[Dataset entries]

___

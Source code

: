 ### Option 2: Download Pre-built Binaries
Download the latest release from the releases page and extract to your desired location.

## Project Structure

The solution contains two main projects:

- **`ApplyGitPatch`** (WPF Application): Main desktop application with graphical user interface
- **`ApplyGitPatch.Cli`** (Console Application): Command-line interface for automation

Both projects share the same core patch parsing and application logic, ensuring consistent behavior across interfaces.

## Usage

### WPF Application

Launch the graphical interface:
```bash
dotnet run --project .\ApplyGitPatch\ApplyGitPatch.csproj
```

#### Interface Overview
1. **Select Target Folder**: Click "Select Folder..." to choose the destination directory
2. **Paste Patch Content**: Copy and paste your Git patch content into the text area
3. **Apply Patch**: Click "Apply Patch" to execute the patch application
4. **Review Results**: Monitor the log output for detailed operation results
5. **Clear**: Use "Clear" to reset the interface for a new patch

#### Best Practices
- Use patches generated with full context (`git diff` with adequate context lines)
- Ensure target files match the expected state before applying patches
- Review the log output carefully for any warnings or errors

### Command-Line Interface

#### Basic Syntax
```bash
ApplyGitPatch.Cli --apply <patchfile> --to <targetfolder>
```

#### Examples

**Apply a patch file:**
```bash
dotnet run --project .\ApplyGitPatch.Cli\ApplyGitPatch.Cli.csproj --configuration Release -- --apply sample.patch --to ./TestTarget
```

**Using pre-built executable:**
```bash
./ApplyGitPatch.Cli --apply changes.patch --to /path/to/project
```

___

§ **PROBLEM STATEMENT**: Repeat the records word for word.

§ **PROBLEM SOLUTION**:
Source code

: ### Option 2: Download Pre-built Binaries
Download the latest release from the releases page and extract to your desired location.

## Project Structure

The solution contains two main projects:

- **`ApplyGitPatch`** (WPF Application): Main desktop application with graphical user interface
- **`ApplyGitPatch.Cli`** (Console Application): Command-line interface for automation

Both projects share the same core patch parsing and application logic, ensuring consistent behavior across interfaces.

## Usage

### WPF Application

Launch the graphical interface:
```bash
dotnet run --project .\ApplyGitPatch\ApplyGitPatch.csproj
```

#### Interface Overview
1. **Select Target Folder**: Click "Select Folder..." to choose the destination directory
2. **Paste Patch Content**: Copy and paste your Git patch content into the text area
3. **Apply Patch**: Click "Apply Patch" to execute the patch application
4. **Review Results**: Monitor the log output for detailed operation results
5. **Clear**: Use "Clear" to reset the interface for a new patch

#### Best Practices
- Use patches generated with full context (`git diff` with adequate context lines)
- Ensure target files match the expected state before applying patches
- Review the log output carefully for any warnings or errors

### Command-Line Interface

#### Basic Syntax
```bash
ApplyGitPatch.Cli --apply <patchfile> --to <targetfolder>
```

#### Examples

**Apply a patch file:**
```bash
dotnet run --project .\ApplyGitPatch.Cli\ApplyGitPatch.Cli.csproj --configuration Release -- --apply sample.patch --to ./TestTarget
```

**Using pre-built executable:**
```bash
./ApplyGitPatch.Cli --apply changes.patch --to /path/to/project
```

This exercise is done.